In 2010, the Routt County Board of Commissioners approved lower income eligibility requirements for the Colorado Child Care Assistance Program from 225 percent of the federal poverty level to 130 percent because there wasn’t enough money in the program’s budget to support the need under the previous requirements.
Martin said that change cut the number of funding options available to moderate-income families who still struggle to afford child care in the Yampa Valley.
“The First Impressions Council continues to work to help families find ways to make ends meet and stay in our community,” Martin said. “We’re always looking for more grant funding to be able to increase the amount of assistance we offer.”
She said the rising costs parallel the rising overhead costs that day cares and preschools must meet to keep their doors open.
Strain on providers
When Tami Havener started as the director of Steamboat’s Family Development Center in 1984, she made $7 per hour, and she said Tuesday that the facility’s tuition rates reflected that. Day rates at the center have increased slightly from $55 in 2008 to $61 this year, and scholarship assistance has risen alongside those higher costs.
“Over half of our families are on scholarships through a variety of funders,” she said, adding that the center historically has had 30 percent of its families on scholarship assistance.
She said that while parents face higher gas, food and child care costs, the center also is paying more for employee health insurance, school supplies and fuel for field trips.
“Our board of directors has really worked hard to keep tuition as stable as possible while still allowing the business to keep its doors open,” Havener said. “The rising costs mean I have to spend more time balancing the needs of families versus the needs of staff versus the needs of the agency, which includes the mortgage and our bills.”
She said her board of directors will meet Wednesday to discuss the tuition rate for next school year.
Worth the cost
At work on Tuesday, Shea said she feels fortunate to have a high-quality child care facility she has trusted to educate two of her daughters. But she said rising child care costs continue to take up a considerable portion of her family’s budget.
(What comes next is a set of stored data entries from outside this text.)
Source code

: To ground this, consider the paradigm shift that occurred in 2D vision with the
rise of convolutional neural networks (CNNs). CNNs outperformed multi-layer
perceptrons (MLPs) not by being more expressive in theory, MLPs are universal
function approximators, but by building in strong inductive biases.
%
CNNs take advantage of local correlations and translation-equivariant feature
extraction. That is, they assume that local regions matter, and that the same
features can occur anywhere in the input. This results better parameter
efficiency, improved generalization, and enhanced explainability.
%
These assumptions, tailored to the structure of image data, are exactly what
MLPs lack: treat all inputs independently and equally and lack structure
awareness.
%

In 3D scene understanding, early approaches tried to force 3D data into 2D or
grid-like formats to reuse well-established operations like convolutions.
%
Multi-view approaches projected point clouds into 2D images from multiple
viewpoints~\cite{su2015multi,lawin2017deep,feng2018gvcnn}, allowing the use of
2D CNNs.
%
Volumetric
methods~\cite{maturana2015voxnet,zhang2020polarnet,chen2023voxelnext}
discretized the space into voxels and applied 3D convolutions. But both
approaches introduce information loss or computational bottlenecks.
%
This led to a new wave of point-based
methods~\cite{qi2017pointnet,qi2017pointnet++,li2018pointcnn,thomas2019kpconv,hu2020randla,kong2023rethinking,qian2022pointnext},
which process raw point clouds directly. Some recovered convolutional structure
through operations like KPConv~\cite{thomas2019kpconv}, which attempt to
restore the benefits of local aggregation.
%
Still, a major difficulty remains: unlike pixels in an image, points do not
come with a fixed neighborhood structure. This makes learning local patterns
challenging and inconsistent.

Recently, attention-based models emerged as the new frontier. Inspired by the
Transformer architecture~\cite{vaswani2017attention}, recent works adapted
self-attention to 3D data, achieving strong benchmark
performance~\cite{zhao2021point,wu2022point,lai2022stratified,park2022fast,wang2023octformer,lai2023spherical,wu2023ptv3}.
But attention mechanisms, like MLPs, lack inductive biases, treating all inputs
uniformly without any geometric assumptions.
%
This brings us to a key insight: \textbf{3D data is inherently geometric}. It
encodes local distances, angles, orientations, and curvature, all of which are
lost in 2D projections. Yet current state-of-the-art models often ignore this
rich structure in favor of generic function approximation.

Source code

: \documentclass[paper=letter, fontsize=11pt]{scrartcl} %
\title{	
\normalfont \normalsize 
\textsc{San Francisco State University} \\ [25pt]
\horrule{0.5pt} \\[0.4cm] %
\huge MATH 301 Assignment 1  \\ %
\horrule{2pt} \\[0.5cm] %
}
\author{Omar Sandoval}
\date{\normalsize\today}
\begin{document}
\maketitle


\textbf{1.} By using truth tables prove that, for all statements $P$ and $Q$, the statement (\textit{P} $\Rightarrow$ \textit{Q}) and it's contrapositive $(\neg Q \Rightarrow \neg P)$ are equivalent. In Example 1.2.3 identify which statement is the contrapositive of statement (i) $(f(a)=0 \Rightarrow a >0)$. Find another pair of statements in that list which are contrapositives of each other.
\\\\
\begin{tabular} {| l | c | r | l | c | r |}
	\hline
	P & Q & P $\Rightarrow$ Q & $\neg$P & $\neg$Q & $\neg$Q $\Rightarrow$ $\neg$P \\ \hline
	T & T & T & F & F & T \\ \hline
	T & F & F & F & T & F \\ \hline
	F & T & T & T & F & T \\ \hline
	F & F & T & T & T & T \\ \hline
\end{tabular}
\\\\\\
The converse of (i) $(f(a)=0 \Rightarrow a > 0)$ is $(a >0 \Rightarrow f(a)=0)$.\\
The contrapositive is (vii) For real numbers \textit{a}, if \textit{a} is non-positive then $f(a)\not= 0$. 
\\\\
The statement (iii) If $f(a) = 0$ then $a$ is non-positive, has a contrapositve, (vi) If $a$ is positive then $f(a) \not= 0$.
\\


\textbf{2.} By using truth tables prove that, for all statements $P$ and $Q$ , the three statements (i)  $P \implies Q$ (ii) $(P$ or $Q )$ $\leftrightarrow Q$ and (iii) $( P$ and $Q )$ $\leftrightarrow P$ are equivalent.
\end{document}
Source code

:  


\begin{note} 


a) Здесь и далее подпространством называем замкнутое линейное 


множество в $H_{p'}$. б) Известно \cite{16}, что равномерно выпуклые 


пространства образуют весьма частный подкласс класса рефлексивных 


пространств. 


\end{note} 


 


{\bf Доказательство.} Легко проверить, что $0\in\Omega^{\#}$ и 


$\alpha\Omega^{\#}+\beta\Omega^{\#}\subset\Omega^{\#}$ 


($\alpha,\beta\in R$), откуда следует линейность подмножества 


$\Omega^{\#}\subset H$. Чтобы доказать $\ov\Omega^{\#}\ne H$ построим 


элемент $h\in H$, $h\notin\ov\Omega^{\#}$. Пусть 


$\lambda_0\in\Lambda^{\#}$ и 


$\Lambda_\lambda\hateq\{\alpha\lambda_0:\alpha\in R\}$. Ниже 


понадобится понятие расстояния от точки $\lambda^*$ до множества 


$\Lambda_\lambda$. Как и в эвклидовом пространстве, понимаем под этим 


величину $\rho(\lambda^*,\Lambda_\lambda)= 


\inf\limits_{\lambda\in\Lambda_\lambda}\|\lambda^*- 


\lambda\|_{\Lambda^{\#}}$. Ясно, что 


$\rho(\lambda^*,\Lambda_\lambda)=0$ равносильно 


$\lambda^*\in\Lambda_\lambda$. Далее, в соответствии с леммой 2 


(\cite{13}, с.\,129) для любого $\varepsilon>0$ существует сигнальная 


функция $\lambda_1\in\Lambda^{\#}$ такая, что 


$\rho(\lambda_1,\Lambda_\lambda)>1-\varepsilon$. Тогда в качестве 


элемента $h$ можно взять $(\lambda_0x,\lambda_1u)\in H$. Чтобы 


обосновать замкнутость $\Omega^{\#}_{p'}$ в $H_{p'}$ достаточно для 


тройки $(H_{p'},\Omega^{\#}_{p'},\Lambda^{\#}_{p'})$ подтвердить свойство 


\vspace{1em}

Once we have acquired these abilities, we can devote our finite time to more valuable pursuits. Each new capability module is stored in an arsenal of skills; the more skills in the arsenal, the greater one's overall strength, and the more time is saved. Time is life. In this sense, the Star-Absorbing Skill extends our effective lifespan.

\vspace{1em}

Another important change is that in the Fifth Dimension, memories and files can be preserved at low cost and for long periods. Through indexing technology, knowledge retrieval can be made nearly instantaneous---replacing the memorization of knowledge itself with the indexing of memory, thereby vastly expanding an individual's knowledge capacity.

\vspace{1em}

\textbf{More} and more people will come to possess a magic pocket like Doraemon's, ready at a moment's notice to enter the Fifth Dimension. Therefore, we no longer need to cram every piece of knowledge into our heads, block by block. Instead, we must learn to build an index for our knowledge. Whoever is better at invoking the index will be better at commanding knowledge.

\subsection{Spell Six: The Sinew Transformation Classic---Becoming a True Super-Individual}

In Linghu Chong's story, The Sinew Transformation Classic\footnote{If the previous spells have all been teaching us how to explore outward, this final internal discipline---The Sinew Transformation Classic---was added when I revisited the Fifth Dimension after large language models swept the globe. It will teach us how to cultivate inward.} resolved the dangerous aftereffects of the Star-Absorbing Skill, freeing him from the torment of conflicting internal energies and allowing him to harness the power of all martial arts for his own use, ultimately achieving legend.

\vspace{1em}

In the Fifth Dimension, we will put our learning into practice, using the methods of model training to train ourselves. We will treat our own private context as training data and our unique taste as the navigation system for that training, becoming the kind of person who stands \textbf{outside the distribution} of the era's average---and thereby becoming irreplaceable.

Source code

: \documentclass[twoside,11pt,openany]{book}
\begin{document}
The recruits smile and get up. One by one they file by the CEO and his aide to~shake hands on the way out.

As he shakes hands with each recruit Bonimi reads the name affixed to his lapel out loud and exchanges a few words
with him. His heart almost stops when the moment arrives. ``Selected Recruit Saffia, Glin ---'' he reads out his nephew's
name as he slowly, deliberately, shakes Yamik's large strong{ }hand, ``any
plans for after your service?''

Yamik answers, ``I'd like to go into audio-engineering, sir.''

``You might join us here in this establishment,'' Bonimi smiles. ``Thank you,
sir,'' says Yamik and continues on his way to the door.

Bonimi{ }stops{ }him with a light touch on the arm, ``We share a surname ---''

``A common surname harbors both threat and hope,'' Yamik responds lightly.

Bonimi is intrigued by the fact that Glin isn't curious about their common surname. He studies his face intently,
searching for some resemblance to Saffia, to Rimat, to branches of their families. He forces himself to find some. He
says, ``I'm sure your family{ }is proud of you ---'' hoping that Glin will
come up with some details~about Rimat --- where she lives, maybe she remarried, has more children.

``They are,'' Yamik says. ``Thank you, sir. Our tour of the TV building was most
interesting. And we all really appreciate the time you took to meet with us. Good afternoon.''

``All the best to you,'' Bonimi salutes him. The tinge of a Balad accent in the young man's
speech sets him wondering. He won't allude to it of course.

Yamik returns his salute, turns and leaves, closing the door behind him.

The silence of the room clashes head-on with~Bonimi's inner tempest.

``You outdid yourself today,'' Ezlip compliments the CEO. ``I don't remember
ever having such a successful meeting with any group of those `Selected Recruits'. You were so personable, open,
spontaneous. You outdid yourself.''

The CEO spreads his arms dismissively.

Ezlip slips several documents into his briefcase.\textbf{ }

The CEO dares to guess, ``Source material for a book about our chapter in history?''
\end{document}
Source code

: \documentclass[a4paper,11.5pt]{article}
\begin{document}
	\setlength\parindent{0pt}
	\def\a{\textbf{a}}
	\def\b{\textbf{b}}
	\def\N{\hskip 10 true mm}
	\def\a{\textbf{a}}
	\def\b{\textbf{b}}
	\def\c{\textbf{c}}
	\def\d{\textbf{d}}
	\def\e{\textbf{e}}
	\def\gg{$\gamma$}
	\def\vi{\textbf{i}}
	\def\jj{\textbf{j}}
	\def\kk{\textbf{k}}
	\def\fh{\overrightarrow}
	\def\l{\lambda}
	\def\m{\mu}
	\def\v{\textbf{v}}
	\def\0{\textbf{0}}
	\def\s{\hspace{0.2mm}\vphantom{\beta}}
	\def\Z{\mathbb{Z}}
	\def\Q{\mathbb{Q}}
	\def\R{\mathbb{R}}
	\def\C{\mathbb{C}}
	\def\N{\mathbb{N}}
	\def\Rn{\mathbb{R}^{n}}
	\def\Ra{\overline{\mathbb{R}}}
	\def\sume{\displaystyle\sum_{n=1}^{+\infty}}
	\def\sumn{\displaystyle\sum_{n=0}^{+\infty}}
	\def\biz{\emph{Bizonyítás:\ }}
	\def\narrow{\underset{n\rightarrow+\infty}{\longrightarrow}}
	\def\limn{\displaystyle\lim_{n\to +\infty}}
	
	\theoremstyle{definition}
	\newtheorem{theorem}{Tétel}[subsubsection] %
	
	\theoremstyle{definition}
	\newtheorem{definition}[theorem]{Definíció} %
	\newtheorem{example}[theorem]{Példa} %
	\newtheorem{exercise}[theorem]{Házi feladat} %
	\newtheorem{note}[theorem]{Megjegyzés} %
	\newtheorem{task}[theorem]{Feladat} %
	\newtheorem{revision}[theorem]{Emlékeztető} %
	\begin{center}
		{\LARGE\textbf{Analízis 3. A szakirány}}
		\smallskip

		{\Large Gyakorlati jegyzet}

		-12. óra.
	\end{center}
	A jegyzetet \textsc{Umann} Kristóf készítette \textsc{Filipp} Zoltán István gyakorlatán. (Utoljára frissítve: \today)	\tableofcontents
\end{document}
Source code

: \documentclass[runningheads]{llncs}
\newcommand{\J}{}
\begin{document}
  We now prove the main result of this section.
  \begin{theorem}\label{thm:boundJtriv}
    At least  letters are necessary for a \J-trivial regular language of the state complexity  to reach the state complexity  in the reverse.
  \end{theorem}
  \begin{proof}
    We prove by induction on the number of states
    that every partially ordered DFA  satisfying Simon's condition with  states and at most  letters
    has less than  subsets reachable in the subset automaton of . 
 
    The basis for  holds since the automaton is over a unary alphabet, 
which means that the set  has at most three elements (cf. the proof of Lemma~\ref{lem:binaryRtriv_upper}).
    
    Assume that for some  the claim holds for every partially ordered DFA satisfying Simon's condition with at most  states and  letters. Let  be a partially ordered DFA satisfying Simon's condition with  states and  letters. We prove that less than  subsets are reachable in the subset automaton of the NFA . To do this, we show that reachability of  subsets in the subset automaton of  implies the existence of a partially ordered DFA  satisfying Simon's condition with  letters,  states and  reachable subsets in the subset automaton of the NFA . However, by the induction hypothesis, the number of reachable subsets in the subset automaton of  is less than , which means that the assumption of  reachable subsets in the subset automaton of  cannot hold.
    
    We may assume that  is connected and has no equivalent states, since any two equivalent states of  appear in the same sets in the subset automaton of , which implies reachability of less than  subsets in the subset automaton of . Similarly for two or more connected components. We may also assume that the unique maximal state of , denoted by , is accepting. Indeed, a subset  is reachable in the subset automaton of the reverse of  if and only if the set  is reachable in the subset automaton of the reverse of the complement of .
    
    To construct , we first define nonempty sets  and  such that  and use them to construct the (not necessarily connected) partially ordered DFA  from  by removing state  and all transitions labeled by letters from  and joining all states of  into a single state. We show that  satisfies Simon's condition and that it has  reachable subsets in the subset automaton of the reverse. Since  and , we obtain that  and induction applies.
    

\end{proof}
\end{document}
“At one point this past summer, I condensed my work schedule to four, 10-hour workdays to have one less day of child care, but it didn’t work in the long run,” she said. “The biggest thing is we don’t buy new cars or go on big vacations, but all families eventually have to come to that realization when they live here. This is where we chose to raise our family and to maintain small class sizes. We never lose perspective of the gift of our children being in a great environment while we work, even if it comes from a greater portion of our budget.”